**Activity**
Nothing in the records may be altered, and no picture may be included. Restate them in full.

Segment Start: Exercise input

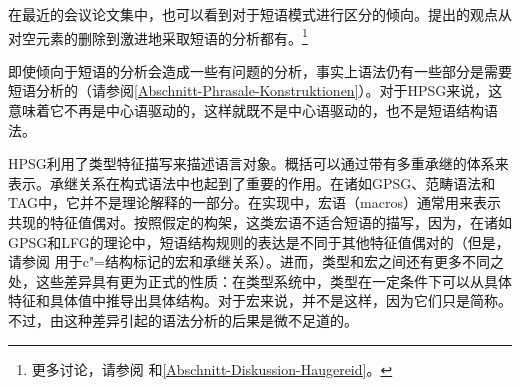 在最近的会议论文集中，也可以看到对于短语模式进行区分的倾向。提出的观点从对空元素的删除到激进地采取短语的分析都有。\footnote{%
更多讨论，请参阅 和\ref{Abschnitt-Diskussion-Haugereid}。
}

即使倾向于短语的分析会造成一些有问题的分析，事实上语法仍有一些部分是需要短语分析的（请参阅\ref{Abschnitt-Phrasale-Konstruktionen}）。对于HPSG来说，这意味着它不再是中心语驱动的，这样就既不是中心语驱动的，也不是短语结构语法。

HPSG利用了类型特征描写来描述语言对象。概括可以通过带有多重承继的体系来表示。承继关系在构式语法\indexcxgc 中也起到了重要的作用。在诸如GPSG\indexgpsgc、范畴语法\indexcgc  和TAG\indextagc 中，它并不是理论解释的一部分。在实现中，宏语（macros）通常用来表示共现的特征值偶对\citep*{DKK2004a}。按照假定的构架，这类宏语不适合短语的描写，因为，在诸如GPSG\indexgpsgc 和LFG\indexlfgc 的理论中，短语结构规则的表达是不同于其他特征值偶对的（但是，请参阅 用于c"=结构标记的宏和承继关系）。进而，类型和宏之间还有更多不同之处，这些差异具有更为正式的性质：在类型系统中，类型在一定条件下可以从具体特征和具体值中推导出具体结构。对于宏来说，并不是这样，因为它们只是简称。不过，由这种差异引起的语法分析的后果是微不足道的。

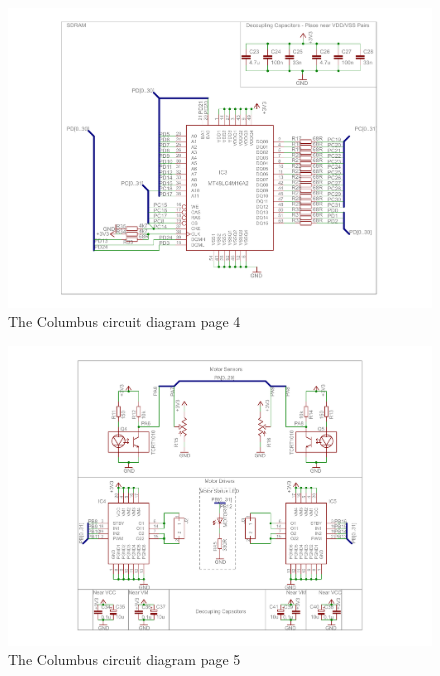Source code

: \begin{figure}[ht!]
\centering
\includegraphics[angle = 90, width=\textwidth,height=\textheight,keepaspectratio]{./Figures/ColumbusCircuitPage4.pdf}
\caption{The Columbus circuit diagram page 4}
\label{sch:Columbus_Schematic:4}
\end{figure}

\begin{figure}[ht!]
\centering
\includegraphics[angle = 90, width=\textwidth,height=\textheight,keepaspectratio]{./Figures/ColumbusCircuitPage5.pdf}
\caption{The Columbus circuit diagram page 5}
\label{sch:Columbus_Schematic:5}
\end{figure}

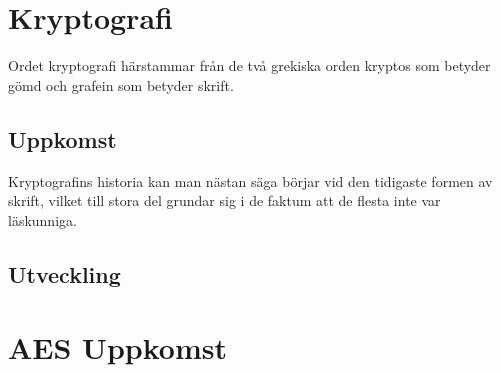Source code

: 
\section{Kryptografi} %
Ordet kryptografi härstammar från de två grekiska orden
kryptos som betyder gömd och grafein som betyder skrift.


\subsection{Uppkomst} %
Kryptografins historia kan man nästan säga börjar vid den
tidigaste formen av skrift, vilket till stora del grundar
sig i de faktum att de flesta inte var läskunniga.  

\subsection{Utveckling} %

\section{AES Uppkomst} %

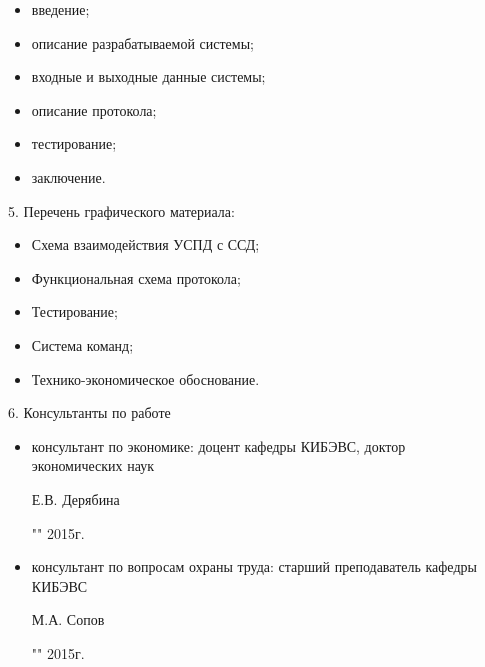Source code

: \begin{itemize}
 \item введение;
 \item описание разрабатываемой системы;
 \item входные и выходные данные системы;
 \item описание протокола;
 \item тестирование;
 \item заключение.
\end{itemize}

5. Перечень графического материала:

\begin{itemize}
 \item Схема взаимодействия УСПД с ССД;
 \item Функциональная схема протокола;
 \item Тестирование;
 \item Система команд;
 \item Технико-экономическое обоснование.
\end{itemize}

6. Консультанты по работе

\begin{itemize}
 \item консультант по экономике: доцент кафедры КИБЭВС, доктор \\ экономических наук \\
 \begin{singlespace}
 Е.В. Дерябина \hfill \underline{\hspace{6cm}} \\
 \begin{flushright} "\underline{\hspace{1cm}}"\underline{\hspace{3cm}} 2015г. \end{flushright}
 \end{singlespace}
 \item консультант по вопросам охраны труда: старший преподаватель кафедры КИБЭВС\\
 \begin{singlespace}
 М.А. Сопов \hfill \underline{\hspace{6cm}} \\
 \begin{flushright} "\underline{\hspace{1cm}}"\underline{\hspace{3cm}} 2015г. \end{flushright}
 \end{singlespace}
\end{itemize}

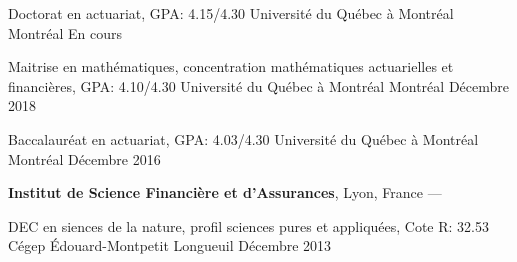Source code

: 
\begin{cventries}
  \cventry
    {Doctorat en actuariat, GPA: 4.15/4.30} %
    {Université du Québec à Montréal} %
    {Montréal} %
    {En cours} %
    {}
    
  \cventry
    {Maitrise en mathématiques, concentration mathématiques actuarielles et financières, GPA: 4.10/4.30} %
    {Université du Québec à Montréal} %
    {Montréal} %
    {Décembre 2018} %
    {}
    
  \cventry
    {Baccalauréat en actuariat, GPA: 4.03/4.30} %
    {Université du Québec à Montréal} %
    {Montréal} %
    {Décembre 2016} %
    {
      \begin{cvitems} %
         \item {\textbf{Institut de Science Financière et d'Assurances}, Lyon, France --- }
      \end{cvitems}
    }
    
  \cventry
    {DEC en siences de la nature, profil sciences pures et appliquées, Cote R: 32.53} %
    {Cégep Édouard-Montpetit} %
    {Longueuil} %
    {Décembre 2013} %
    {}
\end{cventries}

Segment End: Exercise input

**Finished exercise**
 在最近的会议论文集中，也可以看到对于短语模式进行区分的倾向。提出的观点从对空元素的删除到激进地采取短语的分析都有。\footnote{%
更多讨论，请参阅 和\ref{Abschnitt-Diskussion-Haugereid}。
}

即使倾向于短语的分析会造成一些有问题的分析，事实上语法仍有一些部分是需要短语分析的（请参阅\ref{Abschnitt-Phrasale-Konstruktionen}）。对于HPSG来说，这意味着它不再是中心语驱动的，这样就既不是中心语驱动的，也不是短语结构语法。

HPSG利用了类型特征描写来描述语言对象。概括可以通过带有多重承继的体系来表示。承继关系在构式语法\indexcxgc 中也起到了重要的作用。在诸如GPSG\indexgpsgc、范畴语法\indexcgc  和TAG\indextagc 中，它并不是理论解释的一部分。在实现中，宏语（macros）通常用来表示共现的特征值偶对\citep*{DKK2004a}。按照假定的构架，这类宏语不适合短语的描写，因为，在诸如GPSG\indexgpsgc 和LFG\indexlfgc 的理论中，短语结构规则的表达是不同于其他特征值偶对的（但是，请参阅 用于c"=结构标记的宏和承继关系）。进而，类型和宏之间还有更多不同之处，这些差异具有更为正式的性质：在类型系统中，类型在一定条件下可以从具体特征和具体值中推导出具体结构。对于宏来说，并不是这样，因为它们只是简称。不过，由这种差异引起的语法分析的后果是微不足道的。

Source code

: \begin{figure}[ht!]
\centering
\includegraphics[angle = 90, width=\textwidth,height=\textheight,keepaspectratio]{./Figures/ColumbusCircuitPage4.pdf}
\caption{The Columbus circuit diagram page 4}
\label{sch:Columbus_Schematic:4}
\end{figure}

\begin{figure}[ht!]
\centering
\includegraphics[angle = 90, width=\textwidth,height=\textheight,keepaspectratio]{./Figures/ColumbusCircuitPage5.pdf}
\caption{The Columbus circuit diagram page 5}
\label{sch:Columbus_Schematic:5}
\end{figure}

Source code

: 
\section{Kryptografi} %
Ordet kryptografi härstammar från de två grekiska orden
kryptos som betyder gömd och grafein som betyder skrift.


\subsection{Uppkomst} %
Kryptografins historia kan man nästan säga börjar vid den
tidigaste formen av skrift, vilket till stora del grundar
sig i de faktum att de flesta inte var läskunniga.  

\subsection{Utveckling} %

\section{AES Uppkomst} %

Source code

: \begin{itemize}
 \item введение;
 \item описание разрабатываемой системы;
 \item входные и выходные данные системы;
 \item описание протокола;
 \item тестирование;
 \item заключение.
\end{itemize}

5. Перечень графического материала:

\begin{itemize}
 \item Схема взаимодействия УСПД с ССД;
 \item Функциональная схема протокола;
 \item Тестирование;
 \item Система команд;
 \item Технико-экономическое обоснование.
\end{itemize}

6. Консультанты по работе

\begin{itemize}
 \item консультант по экономике: доцент кафедры КИБЭВС, доктор \\ экономических наук \\
 \begin{singlespace}
 Е.В. Дерябина \hfill \underline{\hspace{6cm}} \\
 \begin{flushright} "\underline{\hspace{1cm}}"\underline{\hspace{3cm}} 2015г. \end{flushright}
 \end{singlespace}
 \item консультант по вопросам охраны труда: старший преподаватель кафедры КИБЭВС\\
 \begin{singlespace}
 М.А. Сопов \hfill \underline{\hspace{6cm}} \\
 \begin{flushright} "\underline{\hspace{1cm}}"\underline{\hspace{3cm}} 2015г. \end{flushright}
 \end{singlespace}
\end{itemize}

Source code

: 
\begin{cventries}
  \cventry
    {Doctorat en actuariat, GPA: 4.15/4.30} %
    {Université du Québec à Montréal} %
    {Montréal} %
    {En cours} %
    {}
    
  \cventry
    {Maitrise en mathématiques, concentration mathématiques actuarielles et financières, GPA: 4.10/4.30} %
    {Université du Québec à Montréal} %
    {Montréal} %
    {Décembre 2018} %
    {}
    
  \cventry
    {Baccalauréat en actuariat, GPA: 4.03/4.30} %
    {Université du Québec à Montréal} %
    {Montréal} %
    {Décembre 2016} %
    {
      \begin{cvitems} %
         \item {\textbf{Institut de Science Financière et d'Assurances}, Lyon, France --- }
      \end{cvitems}
    }
    
  \cventry
    {DEC en siences de la nature, profil sciences pures et appliquées, Cote R: 32.53} %
    {Cégep Édouard-Montpetit} %
    {Longueuil} %
    {Décembre 2013} %
    {}
\end{cventries}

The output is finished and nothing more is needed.